Saved data entries:
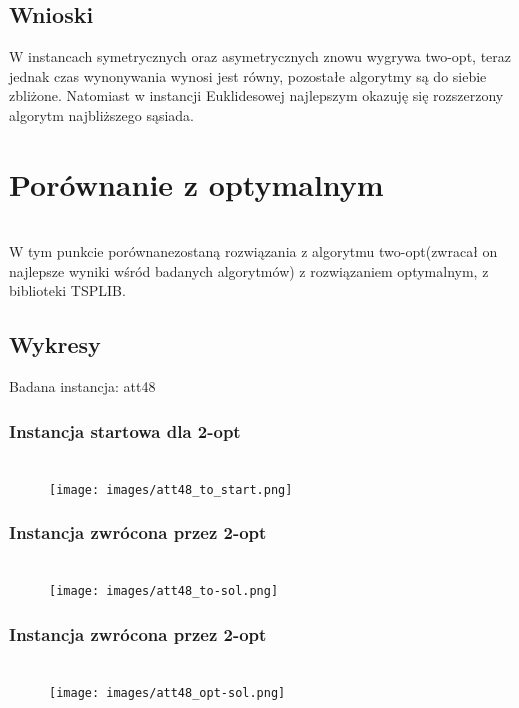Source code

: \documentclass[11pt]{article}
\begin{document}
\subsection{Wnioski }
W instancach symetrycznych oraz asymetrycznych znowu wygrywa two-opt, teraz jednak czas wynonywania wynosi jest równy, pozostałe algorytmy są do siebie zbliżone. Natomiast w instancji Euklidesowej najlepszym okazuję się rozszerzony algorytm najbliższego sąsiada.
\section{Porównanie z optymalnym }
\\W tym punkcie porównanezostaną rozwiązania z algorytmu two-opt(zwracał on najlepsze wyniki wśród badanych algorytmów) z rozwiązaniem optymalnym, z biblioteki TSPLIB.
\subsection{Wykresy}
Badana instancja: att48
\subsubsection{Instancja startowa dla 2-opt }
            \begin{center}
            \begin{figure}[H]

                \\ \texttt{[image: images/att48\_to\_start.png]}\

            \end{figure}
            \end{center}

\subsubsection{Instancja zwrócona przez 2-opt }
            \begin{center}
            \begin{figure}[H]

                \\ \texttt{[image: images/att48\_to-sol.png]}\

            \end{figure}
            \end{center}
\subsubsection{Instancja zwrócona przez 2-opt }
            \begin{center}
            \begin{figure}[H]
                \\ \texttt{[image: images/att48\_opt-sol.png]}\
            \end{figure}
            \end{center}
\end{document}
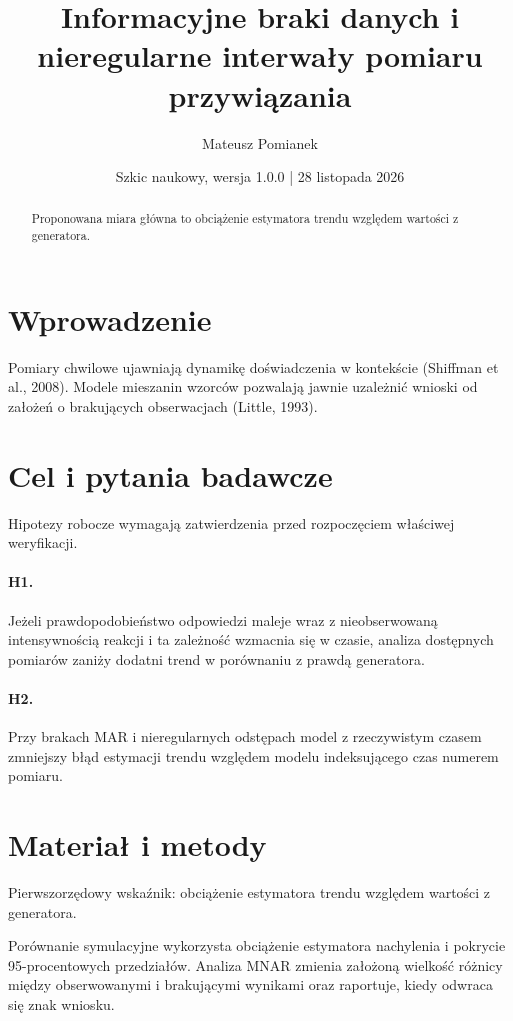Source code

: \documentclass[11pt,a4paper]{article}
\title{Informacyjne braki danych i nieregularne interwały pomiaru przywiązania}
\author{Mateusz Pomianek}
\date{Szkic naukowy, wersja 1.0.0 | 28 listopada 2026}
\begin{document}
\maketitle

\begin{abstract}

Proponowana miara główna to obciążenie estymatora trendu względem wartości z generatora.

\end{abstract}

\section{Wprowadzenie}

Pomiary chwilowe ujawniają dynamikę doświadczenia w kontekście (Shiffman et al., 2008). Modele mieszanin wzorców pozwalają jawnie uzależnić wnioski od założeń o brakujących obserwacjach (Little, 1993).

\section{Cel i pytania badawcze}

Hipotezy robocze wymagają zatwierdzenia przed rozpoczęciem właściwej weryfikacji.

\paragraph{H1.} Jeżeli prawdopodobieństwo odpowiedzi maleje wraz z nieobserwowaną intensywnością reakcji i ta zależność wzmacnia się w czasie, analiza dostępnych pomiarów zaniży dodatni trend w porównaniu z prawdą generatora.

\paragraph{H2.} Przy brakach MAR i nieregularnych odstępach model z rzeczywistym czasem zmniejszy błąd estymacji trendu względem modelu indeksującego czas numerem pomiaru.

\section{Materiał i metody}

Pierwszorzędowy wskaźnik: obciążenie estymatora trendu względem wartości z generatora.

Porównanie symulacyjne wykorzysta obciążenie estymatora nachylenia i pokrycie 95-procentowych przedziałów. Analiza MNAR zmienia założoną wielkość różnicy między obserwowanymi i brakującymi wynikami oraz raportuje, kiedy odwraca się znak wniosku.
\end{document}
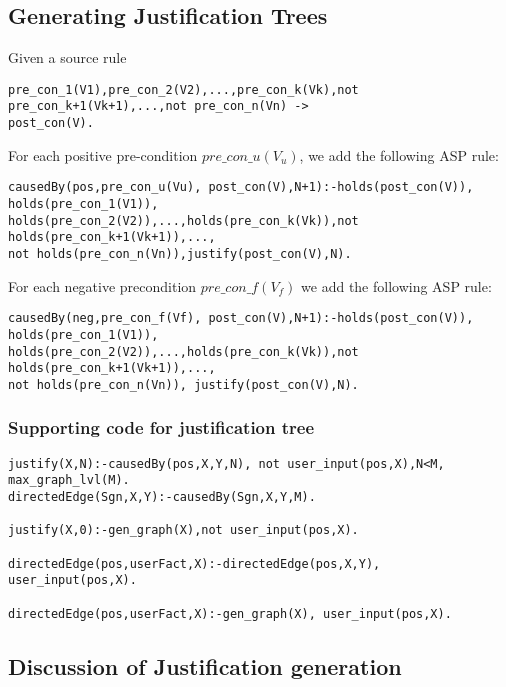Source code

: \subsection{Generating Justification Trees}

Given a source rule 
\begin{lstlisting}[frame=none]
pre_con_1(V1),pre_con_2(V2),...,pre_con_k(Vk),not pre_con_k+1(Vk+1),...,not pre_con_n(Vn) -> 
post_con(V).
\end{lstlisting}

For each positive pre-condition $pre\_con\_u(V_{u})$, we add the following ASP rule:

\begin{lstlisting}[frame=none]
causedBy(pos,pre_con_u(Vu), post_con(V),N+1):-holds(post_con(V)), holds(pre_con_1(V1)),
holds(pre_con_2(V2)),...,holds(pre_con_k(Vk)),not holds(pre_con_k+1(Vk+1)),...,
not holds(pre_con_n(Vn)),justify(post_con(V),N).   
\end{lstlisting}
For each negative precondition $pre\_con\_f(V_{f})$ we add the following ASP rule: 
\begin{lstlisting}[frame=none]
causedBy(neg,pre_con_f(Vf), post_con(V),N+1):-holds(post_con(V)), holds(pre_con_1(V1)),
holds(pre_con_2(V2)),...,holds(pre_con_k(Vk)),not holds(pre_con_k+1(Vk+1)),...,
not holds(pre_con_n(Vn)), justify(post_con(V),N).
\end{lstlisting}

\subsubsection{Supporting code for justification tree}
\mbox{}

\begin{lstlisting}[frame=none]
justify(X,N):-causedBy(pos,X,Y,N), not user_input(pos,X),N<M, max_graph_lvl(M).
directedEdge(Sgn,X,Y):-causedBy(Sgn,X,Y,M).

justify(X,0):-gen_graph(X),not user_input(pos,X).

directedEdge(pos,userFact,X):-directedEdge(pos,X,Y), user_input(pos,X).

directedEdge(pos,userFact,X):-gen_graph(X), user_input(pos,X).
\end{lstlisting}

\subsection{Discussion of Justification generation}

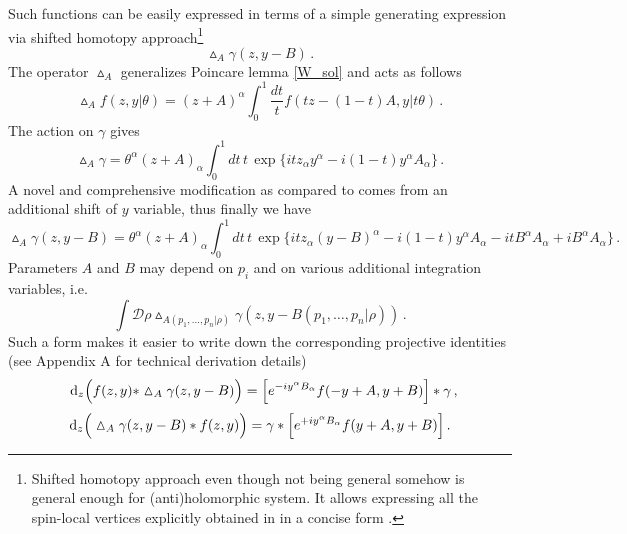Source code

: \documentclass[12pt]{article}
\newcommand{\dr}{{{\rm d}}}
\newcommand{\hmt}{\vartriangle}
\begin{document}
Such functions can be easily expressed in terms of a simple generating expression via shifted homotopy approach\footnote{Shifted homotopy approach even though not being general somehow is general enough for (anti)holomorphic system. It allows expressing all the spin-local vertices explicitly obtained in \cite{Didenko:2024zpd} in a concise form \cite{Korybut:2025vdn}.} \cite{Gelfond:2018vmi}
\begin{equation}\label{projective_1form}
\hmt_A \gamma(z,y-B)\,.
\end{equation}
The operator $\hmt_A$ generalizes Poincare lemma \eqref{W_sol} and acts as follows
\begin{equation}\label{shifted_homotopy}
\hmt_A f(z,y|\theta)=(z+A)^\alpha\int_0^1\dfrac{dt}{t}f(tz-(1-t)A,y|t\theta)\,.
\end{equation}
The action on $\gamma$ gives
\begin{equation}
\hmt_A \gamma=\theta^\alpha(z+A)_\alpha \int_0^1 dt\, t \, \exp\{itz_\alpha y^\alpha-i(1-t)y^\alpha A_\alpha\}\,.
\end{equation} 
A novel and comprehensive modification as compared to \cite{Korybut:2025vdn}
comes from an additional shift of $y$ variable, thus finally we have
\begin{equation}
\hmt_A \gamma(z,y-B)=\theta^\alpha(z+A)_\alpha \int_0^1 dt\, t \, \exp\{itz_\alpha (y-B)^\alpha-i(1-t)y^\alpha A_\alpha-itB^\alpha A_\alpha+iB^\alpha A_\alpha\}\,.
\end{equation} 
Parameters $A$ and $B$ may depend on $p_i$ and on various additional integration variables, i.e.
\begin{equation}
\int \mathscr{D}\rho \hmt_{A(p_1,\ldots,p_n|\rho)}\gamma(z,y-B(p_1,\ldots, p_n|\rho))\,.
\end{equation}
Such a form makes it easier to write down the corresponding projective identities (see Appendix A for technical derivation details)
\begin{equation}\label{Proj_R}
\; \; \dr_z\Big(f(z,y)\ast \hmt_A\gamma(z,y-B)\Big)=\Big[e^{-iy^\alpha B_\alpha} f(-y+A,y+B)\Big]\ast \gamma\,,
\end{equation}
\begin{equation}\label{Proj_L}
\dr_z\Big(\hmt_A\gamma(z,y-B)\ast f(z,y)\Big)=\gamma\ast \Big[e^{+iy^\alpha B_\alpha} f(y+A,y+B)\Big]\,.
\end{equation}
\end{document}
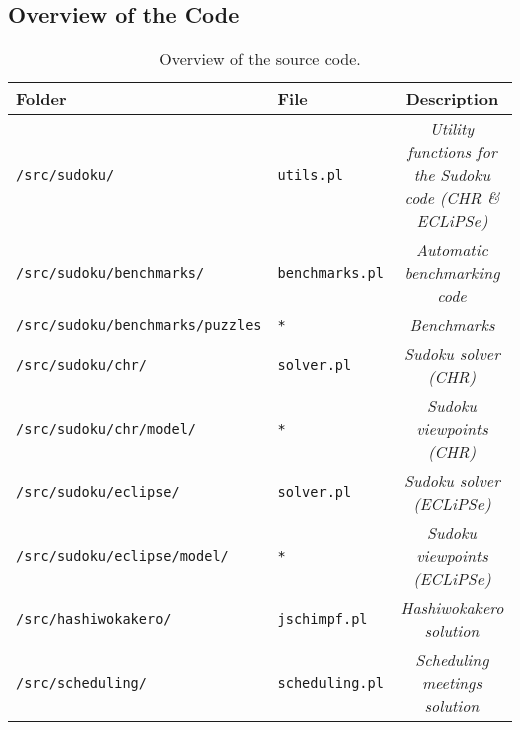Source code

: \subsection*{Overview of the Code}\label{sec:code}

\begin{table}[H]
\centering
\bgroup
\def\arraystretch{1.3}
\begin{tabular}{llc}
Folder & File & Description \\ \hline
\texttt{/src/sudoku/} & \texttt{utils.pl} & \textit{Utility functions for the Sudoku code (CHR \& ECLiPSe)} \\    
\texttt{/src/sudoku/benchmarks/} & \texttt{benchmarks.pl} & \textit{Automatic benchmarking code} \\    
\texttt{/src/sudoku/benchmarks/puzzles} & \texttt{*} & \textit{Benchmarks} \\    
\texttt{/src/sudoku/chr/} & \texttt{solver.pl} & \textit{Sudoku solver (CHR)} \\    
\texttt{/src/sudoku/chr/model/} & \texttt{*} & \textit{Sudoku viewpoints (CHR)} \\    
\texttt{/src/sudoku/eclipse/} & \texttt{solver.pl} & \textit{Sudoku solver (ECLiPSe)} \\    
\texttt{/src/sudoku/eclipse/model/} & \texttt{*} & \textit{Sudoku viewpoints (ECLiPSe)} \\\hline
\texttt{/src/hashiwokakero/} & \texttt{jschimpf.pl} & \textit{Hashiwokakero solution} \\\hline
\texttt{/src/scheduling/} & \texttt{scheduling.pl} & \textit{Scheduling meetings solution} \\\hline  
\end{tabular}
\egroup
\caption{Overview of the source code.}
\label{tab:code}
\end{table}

WHAT THE TASK REQUIRES: Going through the data above, please tally the lines that contain the string "benchmarks" and return only the total.

SOLUTION FOR THIS TASK: 2